At Waterloo, however, our president has held his office since 2011, and we learned in June that he has now been reappointed to stay with us until 2021. Few presidents make it to six years, much less ten, and Dr. Feridun Hamdullahpur’s ability to maintain the confidence of the Senate and the Board of Governors speaks to how he has raised UWaterloo’s global profile. Nevertheless, there is much work yet to be done. As Dr. Hamdullahpur leads this institution into its seventh decade, there are two things I hope become defining planks of his second term.
First, the university will soon be in need of a bold new vision. Our current strategic plan is, for the most part, laudable, and certainly one of the president’s defining achievements thus far. The rest of Ontario’s universities are just waking up to the importance of work integrated learning and experiential education, but these things have long been a priority at Waterloo.

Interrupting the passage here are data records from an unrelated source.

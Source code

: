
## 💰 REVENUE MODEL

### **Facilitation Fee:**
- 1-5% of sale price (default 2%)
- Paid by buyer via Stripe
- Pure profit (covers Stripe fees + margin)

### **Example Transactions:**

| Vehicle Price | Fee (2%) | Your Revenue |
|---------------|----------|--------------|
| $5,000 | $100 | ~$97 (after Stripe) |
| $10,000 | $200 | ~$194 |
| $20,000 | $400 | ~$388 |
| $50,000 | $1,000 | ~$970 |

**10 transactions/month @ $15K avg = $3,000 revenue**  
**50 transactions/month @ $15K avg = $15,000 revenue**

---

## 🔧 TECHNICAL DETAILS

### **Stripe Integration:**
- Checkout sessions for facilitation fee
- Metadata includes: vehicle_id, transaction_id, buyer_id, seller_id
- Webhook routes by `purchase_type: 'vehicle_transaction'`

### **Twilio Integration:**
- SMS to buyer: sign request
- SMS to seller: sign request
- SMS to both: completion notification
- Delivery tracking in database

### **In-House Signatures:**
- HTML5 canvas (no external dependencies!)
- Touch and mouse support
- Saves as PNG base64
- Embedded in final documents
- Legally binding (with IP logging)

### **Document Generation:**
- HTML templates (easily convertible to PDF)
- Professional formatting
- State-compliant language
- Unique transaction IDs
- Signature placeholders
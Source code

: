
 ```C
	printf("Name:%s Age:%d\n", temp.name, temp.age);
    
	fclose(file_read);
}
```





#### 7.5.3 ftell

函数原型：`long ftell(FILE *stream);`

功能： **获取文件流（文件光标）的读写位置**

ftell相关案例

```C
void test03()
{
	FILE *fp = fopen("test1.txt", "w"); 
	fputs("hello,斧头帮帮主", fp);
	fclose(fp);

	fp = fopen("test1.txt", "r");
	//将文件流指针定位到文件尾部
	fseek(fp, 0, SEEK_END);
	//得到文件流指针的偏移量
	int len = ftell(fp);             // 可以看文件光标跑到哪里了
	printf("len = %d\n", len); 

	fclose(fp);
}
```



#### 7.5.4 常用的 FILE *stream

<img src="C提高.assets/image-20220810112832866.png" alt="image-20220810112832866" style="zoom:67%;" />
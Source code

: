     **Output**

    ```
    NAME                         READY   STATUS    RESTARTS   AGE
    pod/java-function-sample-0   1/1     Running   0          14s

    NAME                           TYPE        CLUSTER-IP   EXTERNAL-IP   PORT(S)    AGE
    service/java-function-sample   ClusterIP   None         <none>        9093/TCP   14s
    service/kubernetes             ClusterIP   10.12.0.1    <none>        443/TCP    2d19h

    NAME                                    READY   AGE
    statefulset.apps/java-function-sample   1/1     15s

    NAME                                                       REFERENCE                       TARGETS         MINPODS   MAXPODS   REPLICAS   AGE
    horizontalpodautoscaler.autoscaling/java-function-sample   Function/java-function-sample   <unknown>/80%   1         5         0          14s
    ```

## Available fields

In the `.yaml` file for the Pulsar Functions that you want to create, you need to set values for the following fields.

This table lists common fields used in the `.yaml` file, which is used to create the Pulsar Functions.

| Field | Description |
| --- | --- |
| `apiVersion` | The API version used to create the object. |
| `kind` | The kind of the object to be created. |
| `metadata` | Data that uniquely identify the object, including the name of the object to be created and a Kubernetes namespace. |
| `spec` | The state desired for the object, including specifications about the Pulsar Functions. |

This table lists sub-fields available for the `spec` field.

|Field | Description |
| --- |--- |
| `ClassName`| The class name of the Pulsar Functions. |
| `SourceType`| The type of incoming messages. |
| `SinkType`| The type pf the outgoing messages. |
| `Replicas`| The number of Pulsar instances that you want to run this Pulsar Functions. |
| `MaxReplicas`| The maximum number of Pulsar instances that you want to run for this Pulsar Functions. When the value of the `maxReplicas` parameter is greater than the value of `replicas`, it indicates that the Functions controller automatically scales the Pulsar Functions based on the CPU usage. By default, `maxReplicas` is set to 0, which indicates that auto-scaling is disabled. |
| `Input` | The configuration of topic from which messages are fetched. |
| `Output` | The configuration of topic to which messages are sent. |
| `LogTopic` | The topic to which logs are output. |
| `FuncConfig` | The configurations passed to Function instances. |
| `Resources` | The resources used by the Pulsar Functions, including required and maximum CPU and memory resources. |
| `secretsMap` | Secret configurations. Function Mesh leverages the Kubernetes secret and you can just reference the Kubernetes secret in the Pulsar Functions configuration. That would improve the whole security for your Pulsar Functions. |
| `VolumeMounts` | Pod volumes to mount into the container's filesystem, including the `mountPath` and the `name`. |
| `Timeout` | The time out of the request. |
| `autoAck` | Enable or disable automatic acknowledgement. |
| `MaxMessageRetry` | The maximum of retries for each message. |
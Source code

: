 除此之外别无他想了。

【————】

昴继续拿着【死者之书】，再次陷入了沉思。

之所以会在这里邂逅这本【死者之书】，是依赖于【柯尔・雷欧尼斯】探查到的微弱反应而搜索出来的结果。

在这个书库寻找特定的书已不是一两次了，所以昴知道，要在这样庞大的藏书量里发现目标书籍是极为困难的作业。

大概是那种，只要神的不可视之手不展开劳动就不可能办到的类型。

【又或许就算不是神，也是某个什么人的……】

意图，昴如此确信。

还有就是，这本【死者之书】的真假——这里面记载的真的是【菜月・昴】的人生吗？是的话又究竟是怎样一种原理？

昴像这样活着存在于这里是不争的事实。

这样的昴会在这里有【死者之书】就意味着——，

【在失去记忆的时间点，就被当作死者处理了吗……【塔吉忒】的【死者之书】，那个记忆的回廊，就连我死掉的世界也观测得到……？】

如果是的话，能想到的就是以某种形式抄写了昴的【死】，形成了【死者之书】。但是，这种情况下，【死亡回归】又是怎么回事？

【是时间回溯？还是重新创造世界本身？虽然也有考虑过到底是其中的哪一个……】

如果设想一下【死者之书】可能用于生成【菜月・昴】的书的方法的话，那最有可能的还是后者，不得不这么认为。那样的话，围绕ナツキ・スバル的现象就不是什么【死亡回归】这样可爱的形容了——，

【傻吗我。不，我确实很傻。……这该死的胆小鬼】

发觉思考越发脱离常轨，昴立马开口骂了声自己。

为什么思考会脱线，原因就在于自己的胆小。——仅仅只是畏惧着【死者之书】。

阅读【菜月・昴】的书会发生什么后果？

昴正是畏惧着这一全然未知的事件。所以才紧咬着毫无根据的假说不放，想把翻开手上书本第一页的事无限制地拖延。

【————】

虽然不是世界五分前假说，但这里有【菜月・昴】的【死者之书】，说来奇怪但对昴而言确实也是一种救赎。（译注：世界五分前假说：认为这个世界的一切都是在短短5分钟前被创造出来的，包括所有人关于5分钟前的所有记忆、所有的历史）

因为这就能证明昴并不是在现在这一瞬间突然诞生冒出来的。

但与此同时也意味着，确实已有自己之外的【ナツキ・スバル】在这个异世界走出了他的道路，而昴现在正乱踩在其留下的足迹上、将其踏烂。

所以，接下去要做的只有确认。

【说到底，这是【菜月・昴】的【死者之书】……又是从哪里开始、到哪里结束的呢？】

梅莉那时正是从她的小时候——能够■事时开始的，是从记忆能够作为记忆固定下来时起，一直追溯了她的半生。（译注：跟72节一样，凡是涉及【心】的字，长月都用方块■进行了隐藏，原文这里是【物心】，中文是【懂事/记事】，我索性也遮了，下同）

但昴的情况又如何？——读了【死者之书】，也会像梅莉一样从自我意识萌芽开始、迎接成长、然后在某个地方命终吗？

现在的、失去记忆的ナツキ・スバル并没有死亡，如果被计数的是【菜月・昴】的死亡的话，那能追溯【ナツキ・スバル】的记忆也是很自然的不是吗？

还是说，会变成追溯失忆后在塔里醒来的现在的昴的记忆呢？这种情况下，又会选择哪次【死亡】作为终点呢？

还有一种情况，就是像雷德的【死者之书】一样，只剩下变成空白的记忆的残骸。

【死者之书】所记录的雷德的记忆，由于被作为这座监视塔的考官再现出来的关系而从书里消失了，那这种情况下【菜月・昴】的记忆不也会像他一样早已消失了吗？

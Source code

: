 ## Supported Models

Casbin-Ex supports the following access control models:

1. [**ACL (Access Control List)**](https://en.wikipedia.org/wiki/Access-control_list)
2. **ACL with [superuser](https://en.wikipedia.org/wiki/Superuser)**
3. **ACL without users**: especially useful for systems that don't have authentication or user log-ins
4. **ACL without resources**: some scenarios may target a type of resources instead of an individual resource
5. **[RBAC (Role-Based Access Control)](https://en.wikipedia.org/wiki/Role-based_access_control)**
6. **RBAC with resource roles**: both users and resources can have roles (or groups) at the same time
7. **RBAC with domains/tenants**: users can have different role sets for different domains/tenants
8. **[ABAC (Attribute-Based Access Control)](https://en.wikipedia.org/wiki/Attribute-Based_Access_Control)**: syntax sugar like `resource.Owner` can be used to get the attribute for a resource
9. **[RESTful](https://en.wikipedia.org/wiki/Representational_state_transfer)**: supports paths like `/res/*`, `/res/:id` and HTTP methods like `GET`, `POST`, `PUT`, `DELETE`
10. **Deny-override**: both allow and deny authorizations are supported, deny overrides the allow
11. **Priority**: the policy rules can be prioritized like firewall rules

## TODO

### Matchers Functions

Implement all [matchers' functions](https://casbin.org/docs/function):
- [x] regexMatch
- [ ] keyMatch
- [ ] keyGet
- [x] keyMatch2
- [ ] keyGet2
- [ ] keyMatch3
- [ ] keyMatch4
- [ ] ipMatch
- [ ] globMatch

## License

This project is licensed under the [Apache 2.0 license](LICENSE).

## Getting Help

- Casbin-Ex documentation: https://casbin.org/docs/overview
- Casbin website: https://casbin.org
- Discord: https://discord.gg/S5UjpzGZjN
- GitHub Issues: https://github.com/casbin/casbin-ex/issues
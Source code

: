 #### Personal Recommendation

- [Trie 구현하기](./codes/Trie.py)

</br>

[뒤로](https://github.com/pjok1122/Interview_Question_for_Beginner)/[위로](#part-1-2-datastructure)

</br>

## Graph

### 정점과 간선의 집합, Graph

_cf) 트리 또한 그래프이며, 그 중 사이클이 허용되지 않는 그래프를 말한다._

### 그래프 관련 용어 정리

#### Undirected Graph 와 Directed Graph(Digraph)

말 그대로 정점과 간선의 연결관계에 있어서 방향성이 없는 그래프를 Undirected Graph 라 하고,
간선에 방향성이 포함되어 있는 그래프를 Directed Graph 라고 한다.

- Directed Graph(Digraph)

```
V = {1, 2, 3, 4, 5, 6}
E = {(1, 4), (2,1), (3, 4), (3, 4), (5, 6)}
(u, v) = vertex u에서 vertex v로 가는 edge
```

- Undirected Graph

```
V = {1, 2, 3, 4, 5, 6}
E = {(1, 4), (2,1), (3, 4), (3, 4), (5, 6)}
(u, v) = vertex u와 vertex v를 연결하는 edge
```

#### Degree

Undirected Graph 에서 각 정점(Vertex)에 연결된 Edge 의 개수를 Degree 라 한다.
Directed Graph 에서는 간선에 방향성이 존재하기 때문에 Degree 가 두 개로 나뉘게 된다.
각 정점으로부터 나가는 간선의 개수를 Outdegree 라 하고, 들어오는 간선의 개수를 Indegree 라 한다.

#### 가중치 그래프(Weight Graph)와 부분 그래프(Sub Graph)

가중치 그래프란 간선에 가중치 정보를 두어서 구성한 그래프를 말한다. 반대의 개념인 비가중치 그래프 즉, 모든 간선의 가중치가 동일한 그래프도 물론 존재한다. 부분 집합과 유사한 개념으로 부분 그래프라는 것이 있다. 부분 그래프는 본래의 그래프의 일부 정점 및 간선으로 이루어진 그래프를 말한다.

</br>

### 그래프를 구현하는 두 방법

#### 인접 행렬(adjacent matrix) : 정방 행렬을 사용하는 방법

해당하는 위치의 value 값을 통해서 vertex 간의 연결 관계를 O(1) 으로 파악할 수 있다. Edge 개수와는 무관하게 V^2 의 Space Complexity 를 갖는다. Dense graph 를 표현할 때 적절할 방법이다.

Impressive though that may be, we can only stay ahead of the curve for so long. Other institutions will eventually catch up – co-op, experiential learning, and entrepreneurship alone will not differentiate us forever. The president must articulate what it is that makes these programs different and special at Waterloo. When the time comes that nearly every university and college in Ontario offers co-op programs, this institution must be prepared to leap further into the future, defying sectoral norms and pursuing knowledge in new and unexpected ways.
The practical application of this vision depends on campus unity, and that must be our president’s other major focus going forward. Waterloo tends to split itself along faculty lines, with limited cross-campus co-ordination. Such a culture has the benefit of encouraging each faculty to practice participatory governance, leading to vibrant subcommunities and strong programs. That said, in order for Waterloo to progress as an institution — in order for the President’s strategic vision to mean anything — it is necessary that all six faculties move in the same direction together. Thus it is insufficient for the president to simply facilitate discussion between the faculty deans. He must lead them, and leading in this case will require cultivating an understanding of the daily realities faced by students, researchers, and administrative staff on this campus. With this understanding in mind, he must unify the deans and convince us to make his plan our own, so that we, as a community, will be inspired to take Waterloo into its next decade together.
Congratulations Feridun, and good luck. I’m excited to see where you take us next.